Merge into 2.1 : 2.1-client-stream-started-819604 : Code : Bazaar

Status:	Work in progress
Proposed branch:	lp:~jameinel/bzr/2.1-client-stream-started-819604
Merge into:	lp:bzr/2.1
Prerequisite:	lp:~jameinel/bzr/2.1-client-reconnect-819604
Diff against target:	175 lines (+90/-9) 4 files modified bzrlib/smart/client.py (+5/-1) bzrlib/smart/medium.py (+1/-2) bzrlib/smart/protocol.py (+5/-0) bzrlib/tests/test_smart_transport.py (+79/-6)
To merge this branch:	bzr merge lp:~jameinel/bzr/2.1-client-stream-started-819604
Related bugs:	Link a bug report

Reviewer	Review Type	Date Requested	Status
bzr-core		2011-10-07	Pending
Review via email: mp+78631@code.launchpad.net

Commit message

Bug #819604, allow reconnecting with a body stream as long as we haven't touched the stream yet.

Description of the change

This layers on top of my 'client reconnect' patch for the case where we have a body stream.

1) It adds a flush just before we process the first entry of the body stream. This adds an extra write call to 'bzr push'. However, we write after every entry in the stream, and the first entry of the stream is actually very small. (bzrlib.repository._stream_to_byte_stream() the first object that gets flushed is 'pack_writer.begin()', which is just the pack header.)
I don't imagine writing out the ProtocolThree headers will be adding tons of real world overhead.

2) It tracks once we start consuming body_stream, so that we don't do the auto-retry after that point.

I felt it was clear and clean enough to do it this way. We could arguably do a little bit better higher up the stack, but not much, as I described in the bug. Specifically, RemoteRepository.insert_stream is the only caller that passes a body_stream. But it, itself, only gets a stream of records to pass. So if we've started passing records, we can't retry anyway. So the retry logic needs to go all the way up to Fetch code.

Revision history for this message

Andrew Bennetts (spiv) wrote on 2011-10-09:

#

[Just a comment, not a full review]

> 1) It adds a flush just before we process the first entry of the body
> stream.
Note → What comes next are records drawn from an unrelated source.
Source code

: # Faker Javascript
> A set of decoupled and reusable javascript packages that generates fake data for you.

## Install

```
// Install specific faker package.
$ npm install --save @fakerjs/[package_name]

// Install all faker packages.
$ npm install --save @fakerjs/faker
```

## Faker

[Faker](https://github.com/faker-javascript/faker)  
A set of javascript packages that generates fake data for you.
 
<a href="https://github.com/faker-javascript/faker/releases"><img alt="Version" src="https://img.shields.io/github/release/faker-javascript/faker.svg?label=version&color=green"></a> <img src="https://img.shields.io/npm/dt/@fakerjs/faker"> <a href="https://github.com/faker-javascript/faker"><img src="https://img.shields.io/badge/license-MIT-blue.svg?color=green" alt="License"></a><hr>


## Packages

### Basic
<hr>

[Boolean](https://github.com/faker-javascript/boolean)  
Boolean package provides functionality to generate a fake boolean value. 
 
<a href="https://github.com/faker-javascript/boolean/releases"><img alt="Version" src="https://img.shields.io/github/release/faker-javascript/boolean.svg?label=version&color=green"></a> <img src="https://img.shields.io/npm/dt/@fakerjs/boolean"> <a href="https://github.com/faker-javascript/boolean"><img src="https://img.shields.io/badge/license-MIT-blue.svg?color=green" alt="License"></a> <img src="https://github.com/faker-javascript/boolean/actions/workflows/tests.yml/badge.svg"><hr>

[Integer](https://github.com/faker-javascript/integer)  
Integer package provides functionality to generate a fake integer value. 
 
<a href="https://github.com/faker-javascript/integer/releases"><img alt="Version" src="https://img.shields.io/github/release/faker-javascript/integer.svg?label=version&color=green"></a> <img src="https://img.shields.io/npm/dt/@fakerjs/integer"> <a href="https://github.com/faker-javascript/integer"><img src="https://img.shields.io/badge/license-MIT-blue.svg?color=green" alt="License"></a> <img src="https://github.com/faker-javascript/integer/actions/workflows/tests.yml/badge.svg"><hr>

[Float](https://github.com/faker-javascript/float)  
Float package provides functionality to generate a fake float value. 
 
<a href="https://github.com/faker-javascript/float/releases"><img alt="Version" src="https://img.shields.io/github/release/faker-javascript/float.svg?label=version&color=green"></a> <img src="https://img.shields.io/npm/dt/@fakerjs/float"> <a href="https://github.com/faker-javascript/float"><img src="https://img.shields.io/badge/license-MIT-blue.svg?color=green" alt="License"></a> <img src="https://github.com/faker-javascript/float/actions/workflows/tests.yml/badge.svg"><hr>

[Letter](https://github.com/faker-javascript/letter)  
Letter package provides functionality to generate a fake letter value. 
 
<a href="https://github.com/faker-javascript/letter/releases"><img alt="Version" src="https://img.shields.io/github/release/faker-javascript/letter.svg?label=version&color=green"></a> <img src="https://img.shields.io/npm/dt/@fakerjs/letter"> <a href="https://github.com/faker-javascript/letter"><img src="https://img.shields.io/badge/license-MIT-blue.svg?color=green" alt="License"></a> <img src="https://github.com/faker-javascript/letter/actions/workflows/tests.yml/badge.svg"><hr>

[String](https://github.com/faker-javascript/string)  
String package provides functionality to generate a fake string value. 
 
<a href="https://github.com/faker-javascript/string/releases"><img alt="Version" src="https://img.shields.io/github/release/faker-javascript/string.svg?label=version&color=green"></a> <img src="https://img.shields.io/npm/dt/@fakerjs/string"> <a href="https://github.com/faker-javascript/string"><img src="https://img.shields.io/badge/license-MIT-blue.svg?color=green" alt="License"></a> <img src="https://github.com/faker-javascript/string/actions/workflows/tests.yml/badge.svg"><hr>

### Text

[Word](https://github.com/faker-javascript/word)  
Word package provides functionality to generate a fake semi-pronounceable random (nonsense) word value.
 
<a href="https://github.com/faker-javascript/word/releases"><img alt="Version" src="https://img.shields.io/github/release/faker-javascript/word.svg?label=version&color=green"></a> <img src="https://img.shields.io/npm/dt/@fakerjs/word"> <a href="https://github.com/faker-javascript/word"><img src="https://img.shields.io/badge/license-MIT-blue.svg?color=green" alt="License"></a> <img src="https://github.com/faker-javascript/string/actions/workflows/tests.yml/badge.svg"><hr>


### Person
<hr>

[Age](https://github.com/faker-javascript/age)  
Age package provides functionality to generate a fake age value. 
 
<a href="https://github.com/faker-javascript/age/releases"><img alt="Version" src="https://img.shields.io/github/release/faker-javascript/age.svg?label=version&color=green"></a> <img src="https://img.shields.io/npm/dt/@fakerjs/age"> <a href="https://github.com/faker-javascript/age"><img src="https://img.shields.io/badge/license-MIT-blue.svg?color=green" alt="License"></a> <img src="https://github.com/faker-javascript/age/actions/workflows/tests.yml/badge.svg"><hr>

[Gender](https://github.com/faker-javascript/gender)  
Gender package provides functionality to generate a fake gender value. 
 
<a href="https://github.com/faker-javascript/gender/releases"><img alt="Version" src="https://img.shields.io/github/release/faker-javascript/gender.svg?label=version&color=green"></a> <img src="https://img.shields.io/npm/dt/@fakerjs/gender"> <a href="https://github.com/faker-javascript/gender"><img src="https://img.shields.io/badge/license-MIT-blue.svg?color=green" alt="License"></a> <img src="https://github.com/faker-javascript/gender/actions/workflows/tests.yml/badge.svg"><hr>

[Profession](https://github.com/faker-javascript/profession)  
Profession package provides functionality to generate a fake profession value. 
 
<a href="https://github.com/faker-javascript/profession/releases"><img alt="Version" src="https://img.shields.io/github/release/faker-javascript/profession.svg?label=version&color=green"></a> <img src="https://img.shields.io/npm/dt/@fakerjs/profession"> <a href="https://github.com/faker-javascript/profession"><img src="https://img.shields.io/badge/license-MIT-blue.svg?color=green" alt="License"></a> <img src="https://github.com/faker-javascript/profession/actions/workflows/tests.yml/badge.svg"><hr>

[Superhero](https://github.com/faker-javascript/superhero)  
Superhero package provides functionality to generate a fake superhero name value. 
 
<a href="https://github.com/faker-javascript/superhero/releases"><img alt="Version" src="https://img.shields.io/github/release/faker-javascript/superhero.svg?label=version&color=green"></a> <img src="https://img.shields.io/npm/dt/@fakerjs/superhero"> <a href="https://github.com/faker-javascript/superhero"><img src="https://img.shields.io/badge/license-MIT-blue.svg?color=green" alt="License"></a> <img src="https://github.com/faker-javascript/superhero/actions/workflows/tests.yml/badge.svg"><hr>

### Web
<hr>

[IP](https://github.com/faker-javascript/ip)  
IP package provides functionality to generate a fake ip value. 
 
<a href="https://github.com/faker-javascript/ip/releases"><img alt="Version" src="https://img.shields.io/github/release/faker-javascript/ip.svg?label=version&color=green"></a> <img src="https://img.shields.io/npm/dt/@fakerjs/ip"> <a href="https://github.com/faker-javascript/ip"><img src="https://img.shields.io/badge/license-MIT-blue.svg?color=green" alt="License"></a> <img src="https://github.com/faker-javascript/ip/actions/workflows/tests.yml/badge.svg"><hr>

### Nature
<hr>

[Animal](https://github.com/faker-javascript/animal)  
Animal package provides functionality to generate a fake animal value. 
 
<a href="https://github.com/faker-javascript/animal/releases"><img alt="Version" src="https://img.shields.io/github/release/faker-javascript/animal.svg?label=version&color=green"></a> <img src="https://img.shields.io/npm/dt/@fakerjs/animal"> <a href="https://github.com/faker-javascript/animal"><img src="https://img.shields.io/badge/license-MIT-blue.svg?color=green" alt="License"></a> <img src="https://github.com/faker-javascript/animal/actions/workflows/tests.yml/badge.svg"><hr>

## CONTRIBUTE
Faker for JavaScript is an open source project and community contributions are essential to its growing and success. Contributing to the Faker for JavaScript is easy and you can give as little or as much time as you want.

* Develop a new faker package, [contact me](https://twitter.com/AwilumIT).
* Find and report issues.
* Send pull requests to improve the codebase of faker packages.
This adds an extra write call to 'bzr push'. However, we write
> after every entry in the stream, and the first entry of the stream is
> actually very small. (bzrlib.repository._stream_to_byte_stream() the
> first object that gets flushed is 'pack_writer.begin()', which is just
> the pack header.)
> I don't imagine writing out the ProtocolThree headers will be adding
> tons of real world overhead.

You may be right, but please check. Use the netem stuff under linux to
add latency to loopback (I like 500ms), it's documented on the wiki, and
try some pushes with and without.

> 2) It tracks once we start consuming body_stream, so that we don't do
> the auto-retry after that point.
>
> I felt it was clear and clean enough to do it this way. We could

The layering here sounds reasonable to me.

-Andrew.

Reply

Revision history for this message

John A Meinel (jameinel) wrote on 2011-10-11:

#

Download full text (3.3 KiB)

-----BEGIN PGP SIGNED MESSAGE-----
Hash: SHA1

On 10/10/2011 01:37 AM, Andrew Bennetts wrote:
> [Just a comment, not a full review]
>
>> 1) It adds a flush just before we process the first entry of the body
>> stream. This adds an extra write call to 'bzr push'. However, we write
>> after every entry in the stream, and the first entry of the stream is
>> actually very small. (bzrlib.repository._stream_to_byte_stream() the
>> first object that gets flushed is 'pack_writer.begin()', which is just
>> the pack header.)
>> I don't imagine writing out the ProtocolThree headers will be adding
>> tons of real world overhead.
>
> You may be right, but please check. Use the netem stuff under linux to
> add latency to loopback (I like 500ms), it's documented on the wiki, and
> try some pushes with and without.

Short version: This can cause us to send an extra packet, but we don't
always.

I plugged in netem, adding a 500ms delay on the loopback.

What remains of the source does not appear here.